Community
6:11 am
Fri December 7, 2012

KMUW Staff, Listeners Bid Farewell To Long Time Host

Frank Dudgeon in the KMUW control room, where he spent many early mornings hosting Morning Edition.
Credit Chandra Stauffer

KMUW’s Frank Dudgeon retires Friday after more than 40 years as a member of the professional radio community. Jedd Beaudoin recently sat down with Dudgeon to talk about his career. And they started at the beginning.

“I was actually born in Arkansas,” he says, “that was because my dad was a country singer and he was on the road. This is back when country music sounded like folk, it was all acoustic. And my mother was with him at the time and I always feel that if you’re born you should be near your mother."

The Dudgeons left Arkansas, and Frank was raised in Pittsburgh, Pennsylvania.

"I went to college at Duquesne University there, I kind of chose the college because they had a radio station there," says Frank.

"I knew from high school, listening to radio, that that seemed like a really appealing thing for me. And my parents told me, ‘Nah, you shouldn’t do that. You’ll never make it. It’s terrible. Be an English teacher, they’ll always need teachers.’ But I, of course, didn’t listen to them. I wound up playing around a lot at the college radio station, WDUQ."

Like many young radio acolytes, Dudgeon had an early favorite radio personality, an area morning host.

“There was a guy at the local radio station, big radio station, KDKA in Pittsburgh, which might have been the first commercial station ever… there was a guy named Rege Cordic and he had this really strange morning radio show called Cordic and Company. It wasn’t like the regular zoo teams and things you hear in commercial radio now. I thought it was pretty witty. Of course, I was 16 so who knows if I was right or not," he says.
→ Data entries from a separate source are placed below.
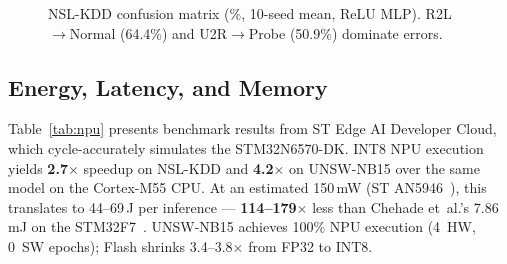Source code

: \documentclass[conference]{IEEEtran}
\begin{document}
\begin{figure}[t]
\caption{NSL-KDD confusion matrix (\%, 10-seed mean, ReLU MLP).
R2L$\to$Normal (64.4\%) and U2R$\to$Probe (50.9\%) dominate errors.}
\label{fig:cm}
\end{figure}

\subsection{Energy, Latency, and Memory}

\begin{table}[t]
\centering
\caption{NPU benchmark on STM32N6570-DK. Energy estimated from
AN5946~\cite{st_an5946} (${\sim}$150\,mW at nominal frequency);
FP32 CPU-only power differs and is not estimated (---).}
\label{tab:npu}
\small
{}
\end{table}

Table~\ref{tab:npu} presents benchmark results from ST Edge AI
Developer Cloud, which cycle-accurately simulates the STM32N6570-DK.
INT8 NPU execution yields \textbf{2.7$\times$} speedup on NSL-KDD
and \textbf{4.2$\times$} on UNSW-NB15 over the same model on
the Cortex-M55 CPU.
At an estimated 150\,mW (ST AN5946~\cite{st_an5946}), this translates
to 44--69\,\textmu J per inference ---
\textbf{114--179$\times$} less than Chehade et~al.'s 7.86\,mJ on
the STM32F7~\cite{chehade2025stm32}.
UNSW-NB15 achieves 100\% NPU execution (4~HW, 0~SW epochs);
Flash shrinks 3.4--3.8$\times$ from FP32 to INT8.
\end{document}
Frank says he enjoyed listening Cordic, because he had a lot of funny skits and certain phrases for every day.

"Wednesday was always the Midweek Bogdown, things like that," he says.

Frank says he also listened to various other commercial radio programs.

"You have to remember that this is back in the 1960s, in the middle, so there was no public radio to listen to. There was educational radio with classrooms of the air but that was about it," says Frank.

"There was no NPR yet, so I was always attracted to people who were doing content beyond the usual screaming and yelling of usual Top 40 radio.”

When Dudgeon entered professional radio in the late 1960s, he was first known under a name that may sound a little plain to listeners today.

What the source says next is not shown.